TASK TO CARRY OUT – Of the lines in the data below, write out exactly those from the one holding "Sends the entire" through the one holding "- [Magica](magica/) --- A", both included.

[Stored entries]
____
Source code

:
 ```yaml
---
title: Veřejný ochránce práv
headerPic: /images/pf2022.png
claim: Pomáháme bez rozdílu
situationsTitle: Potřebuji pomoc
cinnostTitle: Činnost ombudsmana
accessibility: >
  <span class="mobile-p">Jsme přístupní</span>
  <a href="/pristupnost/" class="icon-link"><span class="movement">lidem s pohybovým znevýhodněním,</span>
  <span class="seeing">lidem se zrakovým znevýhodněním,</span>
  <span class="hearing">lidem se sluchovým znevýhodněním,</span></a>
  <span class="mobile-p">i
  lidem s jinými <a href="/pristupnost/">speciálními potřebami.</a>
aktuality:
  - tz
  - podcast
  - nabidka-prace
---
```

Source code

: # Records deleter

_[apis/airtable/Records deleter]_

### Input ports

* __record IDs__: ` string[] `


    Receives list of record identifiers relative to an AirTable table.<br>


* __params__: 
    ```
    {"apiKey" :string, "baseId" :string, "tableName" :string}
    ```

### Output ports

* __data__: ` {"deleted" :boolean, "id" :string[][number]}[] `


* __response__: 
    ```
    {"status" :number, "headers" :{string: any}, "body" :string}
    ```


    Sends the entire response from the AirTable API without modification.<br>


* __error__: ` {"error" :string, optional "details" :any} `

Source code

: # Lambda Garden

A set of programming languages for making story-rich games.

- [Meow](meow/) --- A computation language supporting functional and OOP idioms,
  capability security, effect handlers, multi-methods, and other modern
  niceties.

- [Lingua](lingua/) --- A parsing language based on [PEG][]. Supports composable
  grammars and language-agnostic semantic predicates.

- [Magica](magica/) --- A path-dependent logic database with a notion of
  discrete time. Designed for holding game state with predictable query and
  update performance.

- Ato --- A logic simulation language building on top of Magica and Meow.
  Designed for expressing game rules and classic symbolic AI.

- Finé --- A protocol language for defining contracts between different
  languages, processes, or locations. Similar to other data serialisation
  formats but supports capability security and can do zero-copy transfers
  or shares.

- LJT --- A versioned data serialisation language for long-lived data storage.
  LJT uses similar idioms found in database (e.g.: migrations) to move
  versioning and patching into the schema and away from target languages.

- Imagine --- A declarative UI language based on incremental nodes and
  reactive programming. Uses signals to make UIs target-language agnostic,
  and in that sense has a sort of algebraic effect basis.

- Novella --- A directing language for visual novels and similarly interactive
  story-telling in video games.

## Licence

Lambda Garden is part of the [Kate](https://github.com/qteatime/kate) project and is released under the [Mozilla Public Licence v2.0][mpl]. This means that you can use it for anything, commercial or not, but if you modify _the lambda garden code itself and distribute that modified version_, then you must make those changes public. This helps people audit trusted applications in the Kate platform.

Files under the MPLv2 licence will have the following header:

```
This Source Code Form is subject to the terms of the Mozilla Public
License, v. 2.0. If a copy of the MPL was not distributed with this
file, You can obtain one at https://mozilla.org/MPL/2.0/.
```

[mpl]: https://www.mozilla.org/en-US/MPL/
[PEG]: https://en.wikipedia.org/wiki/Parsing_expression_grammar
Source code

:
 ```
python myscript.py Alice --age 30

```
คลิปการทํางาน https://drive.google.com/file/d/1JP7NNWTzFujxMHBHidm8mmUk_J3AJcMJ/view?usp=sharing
____
TASK SOLUTION –
    Sends the entire response from the AirTable API without modification.<br>


* __error__: ` {"error" :string, optional "details" :any} `

Source code

: # Lambda Garden

A set of programming languages for making story-rich games.

- [Meow](meow/) --- A computation language supporting functional and OOP idioms,
  capability security, effect handlers, multi-methods, and other modern
  niceties.

- [Lingua](lingua/) --- A parsing language based on [PEG][]. Supports composable
  grammars and language-agnostic semantic predicates.

- [Magica](magica/) --- A path-dependent logic database with a notion of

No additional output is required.